What is worst, by the way, is that this piece of code is attempting to fix a very specific issue. Being unable to reach the relevant database. For example, if you are writing a service, you may run into that on reboot, your service may have started before the database, so you need to retry a few times to the let the database to load. A better option would be to specify the load order of the services.
Or maybe there was some network hiccup that you had to deal with? That would sort of work, and probably the one case where this will work. But TCP already does that by resending packets, you are adding this again and it is building up to be a nasty case.

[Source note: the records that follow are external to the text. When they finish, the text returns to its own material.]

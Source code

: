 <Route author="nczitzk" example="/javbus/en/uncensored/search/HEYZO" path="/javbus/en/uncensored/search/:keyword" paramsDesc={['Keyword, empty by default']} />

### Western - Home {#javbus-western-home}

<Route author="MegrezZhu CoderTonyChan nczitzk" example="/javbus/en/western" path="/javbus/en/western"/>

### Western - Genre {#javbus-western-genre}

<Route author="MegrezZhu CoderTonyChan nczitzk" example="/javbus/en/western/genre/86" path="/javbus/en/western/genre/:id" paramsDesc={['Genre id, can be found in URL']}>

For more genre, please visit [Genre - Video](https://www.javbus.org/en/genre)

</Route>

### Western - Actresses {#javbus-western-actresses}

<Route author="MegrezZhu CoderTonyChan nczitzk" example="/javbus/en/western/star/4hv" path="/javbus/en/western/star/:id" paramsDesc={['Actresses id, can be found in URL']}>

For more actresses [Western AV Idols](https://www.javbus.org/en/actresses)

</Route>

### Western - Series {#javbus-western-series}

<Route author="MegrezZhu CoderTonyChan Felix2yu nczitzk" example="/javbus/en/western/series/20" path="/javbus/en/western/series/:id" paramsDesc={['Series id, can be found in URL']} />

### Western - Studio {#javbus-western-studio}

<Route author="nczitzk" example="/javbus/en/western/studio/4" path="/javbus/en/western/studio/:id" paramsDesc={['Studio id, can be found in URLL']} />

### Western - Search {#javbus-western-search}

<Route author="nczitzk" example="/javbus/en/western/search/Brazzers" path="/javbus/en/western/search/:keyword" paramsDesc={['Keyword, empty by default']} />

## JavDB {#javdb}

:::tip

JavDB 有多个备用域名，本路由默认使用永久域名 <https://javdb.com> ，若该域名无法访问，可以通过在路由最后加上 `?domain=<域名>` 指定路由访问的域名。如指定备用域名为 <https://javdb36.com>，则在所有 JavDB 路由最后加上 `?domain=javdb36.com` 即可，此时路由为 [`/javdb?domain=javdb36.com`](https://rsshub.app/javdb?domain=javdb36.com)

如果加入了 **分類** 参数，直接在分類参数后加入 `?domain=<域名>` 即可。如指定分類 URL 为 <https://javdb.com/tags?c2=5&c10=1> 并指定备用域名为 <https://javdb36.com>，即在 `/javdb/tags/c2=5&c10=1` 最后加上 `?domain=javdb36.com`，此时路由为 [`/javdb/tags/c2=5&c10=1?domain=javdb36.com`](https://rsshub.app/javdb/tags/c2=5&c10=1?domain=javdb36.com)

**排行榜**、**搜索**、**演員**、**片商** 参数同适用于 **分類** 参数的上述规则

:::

When there is an error, your application is going to sulk, throw strange errors and refuse to tell you what is going on. There are going to be a lot of symptoms that are hard to diagnose and debug.
To quote Release It!:
Connection timeouts vary from one operating system to another, but they’re usually measured in minutes! The calling application’s thread could be blocked waiting for the remote server to respond for ten minutes!

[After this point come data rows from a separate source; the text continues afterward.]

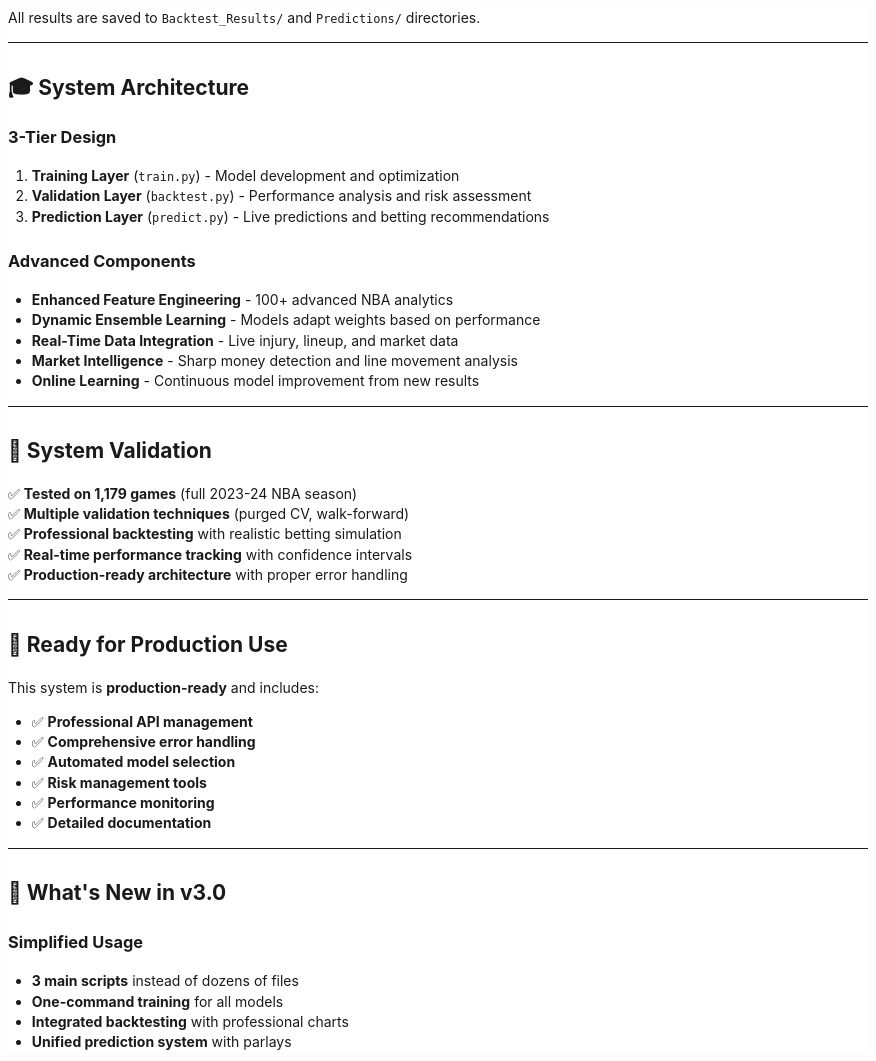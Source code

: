 All results are saved to `Backtest_Results/` and `Predictions/` directories.

---

## 🎓 **System Architecture**

### **3-Tier Design**
1. **Training Layer** (`train.py`) - Model development and optimization
2. **Validation Layer** (`backtest.py`) - Performance analysis and risk assessment  
3. **Prediction Layer** (`predict.py`) - Live predictions and betting recommendations

### **Advanced Components**
- **Enhanced Feature Engineering** - 100+ advanced NBA analytics
- **Dynamic Ensemble Learning** - Models adapt weights based on performance
- **Real-Time Data Integration** - Live injury, lineup, and market data
- **Market Intelligence** - Sharp money detection and line movement analysis
- **Online Learning** - Continuous model improvement from new results

---

## 🏅 **System Validation**

✅ **Tested on 1,179 games** (full 2023-24 NBA season)  
✅ **Multiple validation techniques** (purged CV, walk-forward)  
✅ **Professional backtesting** with realistic betting simulation  
✅ **Real-time performance tracking** with confidence intervals  
✅ **Production-ready architecture** with proper error handling  

---

## 🎯 **Ready for Production Use**

This system is **production-ready** and includes:

- ✅ **Professional API management**
- ✅ **Comprehensive error handling** 
- ✅ **Automated model selection**
- ✅ **Risk management tools**
- ✅ **Performance monitoring**
- ✅ **Detailed documentation**

---

## 🚀 **What's New in v3.0**

### **Simplified Usage**
- **3 main scripts** instead of dozens of files
- **One-command training** for all models
- **Integrated backtesting** with professional charts
- **Unified prediction system** with parlays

You added a retry on top of that, and then the system just… stops.
Let’s take a look at the usage pattern, shall we?
That will fail pretty badly (and then cause a null reference exception). Let’s say that this is a service code, which is called from a client that uses a similar pattern for “resiliency”.
Question – what do you think will happen the first time that there is an error? Cascading failures galore.
In general, unknown errors shouldn’t be handled locally, you don’t have a way to do that here. You should raise them up as far as possible. And yes, showing the error to the user is general better than just spinning in place, without giving the user any feedback whatsoever.
Comments
I think a lot of developers are afraid of exceptions being thrown from their applications. To some extent this is warranted, but if you look at the list of things your code can do, they are, in order of preference: 1. Work correctly - hopefully this happens 99.99999% of the time 2. Throw an exception 3. Continue running in an unknown and unplanned for state
There's a similar gap in consequences between 1 and 2 and 2 and 3. Looking at this from another angle, an exception being thrown is the second best thing that can happen, and it should be rare if you get #1 to 5 nines.
( I thought I posted this earlier, so sorry if you are moderating and I double posted it.)
I'm not sure if the message translated by this post is complete or I'm not getting it. Entity Framework has retry functionality built into DbContext: Are they wrong by having this feature, as that allows to swallow some of the exceptions? Or that does not count to handling errors locally, as retry count is defined usually at IoC container configuration? Common case for this is how SQL Server HA or autoscale works - during failover or autoscale some of the connections are dropped and I'm not sure if user needs to see that.
Giedrius,
That is a great point, and shows the actual issue here. To start with, take a look at the following link, which details some of the issues with that feature from the horse's mouth, so to speak:https://docs.microsoft.com/en-us/ef/core/miscellaneous/connection-resiliency#transaction-commit-failure-and-the-idempotency-issue
And if the user write this code and uses the resiliency features? You get double work and no good results. Note that this feature is also allowing you to handle specific errors only, not all of them.
Chris B,
The problem is that the failure mode (rare) in the system needs to work in all cases, and error handling like that will cause cascading failures many times over.
@ayende - Absolutely. I was merely making the point that I've seen systems that do things similar to this, and the defense I've usually been given eventually boils down to "Exceptions are bad." Which has some truth to it, but usually isn't the worst option.
"Exceptions are bad" is really silly argument that can be rebuffed REALLY easily: exceptions let one know there is a problem that needs to be dealt with. Hence, they should happen often IF there is an issue, assuming they are detailed and informative enough. I suspect this idea is a reflection of corporate culture more than anything else.